第2話 堕天使

「ナルキなんてスポーツメーカみたいでかっこいいじゃないか。おれなんて天使ってどうやってもしゃれにならないぜ。」

 天使のやつは、よく慰めてくれた。いや、本心で思っていたのかもしれない。

 幼稚園や保育園までは、大人たちが、かっこいいとか、すてきとかいう。でも小学校になると状況は一変する。

「ランドセルによく羽を描かれたなあ。」

 いまでは、笑っているが、当時はどんなに大変だったろう。教室でも、なにかにつけ、

「何だ?天使?」

 とか言われたらしい。

「今じゃ、堕天使って怖がられて多少よくなってるけどな。」

「ふうん。」

 変な名前同士で、慰めあっていたのかもしれないが、そんな穏やかに過ごせたのもあいつが停学になるまでだった。


「パチンコ屋に出入りしているって話しよ。」

「カツアゲしていたらしい。」

「万引きして補導されたって。
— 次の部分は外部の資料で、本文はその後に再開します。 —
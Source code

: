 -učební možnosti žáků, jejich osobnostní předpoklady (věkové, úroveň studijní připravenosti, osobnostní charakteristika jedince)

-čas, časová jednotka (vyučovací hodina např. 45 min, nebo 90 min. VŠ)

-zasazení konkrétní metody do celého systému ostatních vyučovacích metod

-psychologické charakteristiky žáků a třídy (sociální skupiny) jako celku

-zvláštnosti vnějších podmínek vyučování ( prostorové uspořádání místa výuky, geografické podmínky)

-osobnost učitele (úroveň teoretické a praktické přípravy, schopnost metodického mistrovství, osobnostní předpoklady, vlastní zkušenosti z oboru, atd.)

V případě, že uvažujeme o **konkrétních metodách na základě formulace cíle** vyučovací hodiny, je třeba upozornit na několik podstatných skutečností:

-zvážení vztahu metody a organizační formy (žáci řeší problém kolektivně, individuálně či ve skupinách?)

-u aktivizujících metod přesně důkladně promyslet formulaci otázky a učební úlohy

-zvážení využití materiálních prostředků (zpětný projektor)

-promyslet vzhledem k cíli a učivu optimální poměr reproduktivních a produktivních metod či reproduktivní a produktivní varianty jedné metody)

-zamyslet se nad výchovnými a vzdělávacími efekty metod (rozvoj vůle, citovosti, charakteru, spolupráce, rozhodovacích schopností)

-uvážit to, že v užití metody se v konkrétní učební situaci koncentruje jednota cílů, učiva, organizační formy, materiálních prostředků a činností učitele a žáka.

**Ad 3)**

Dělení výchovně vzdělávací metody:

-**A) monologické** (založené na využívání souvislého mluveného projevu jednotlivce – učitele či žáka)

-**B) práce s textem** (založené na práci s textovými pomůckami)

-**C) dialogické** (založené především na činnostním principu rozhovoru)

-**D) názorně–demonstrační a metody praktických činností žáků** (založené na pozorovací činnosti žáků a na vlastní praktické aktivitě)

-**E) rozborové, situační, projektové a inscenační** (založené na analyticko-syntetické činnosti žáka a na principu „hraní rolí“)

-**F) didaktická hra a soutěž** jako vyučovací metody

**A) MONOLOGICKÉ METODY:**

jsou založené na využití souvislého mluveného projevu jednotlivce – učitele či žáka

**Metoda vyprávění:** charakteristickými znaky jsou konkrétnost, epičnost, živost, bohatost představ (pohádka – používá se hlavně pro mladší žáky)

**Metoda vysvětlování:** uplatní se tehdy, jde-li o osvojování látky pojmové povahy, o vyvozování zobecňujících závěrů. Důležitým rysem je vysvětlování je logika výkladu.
」

 入学当初から目をつけられていただけに、色々な噂が飛び交った。


 実際のところは、パチンコ屋には、鍵をかけたまま遊びに出ていた親を探しに行っただけだし、カツアゲされて困っていたやつに渡したお金を返してもらってたところを見られただけ。補導ってのも、見た目だけで万引きグループの仲間だと思われただけだった。

 あいつは言い訳はダサいと思っているから、何も言わないし、教師の本当のことはわかっていたのかもしれないが、他の親たちのクレームに耐え切れなくなって、処分したというのが本音だろう。


 お陰で、あいつは一年留年だ。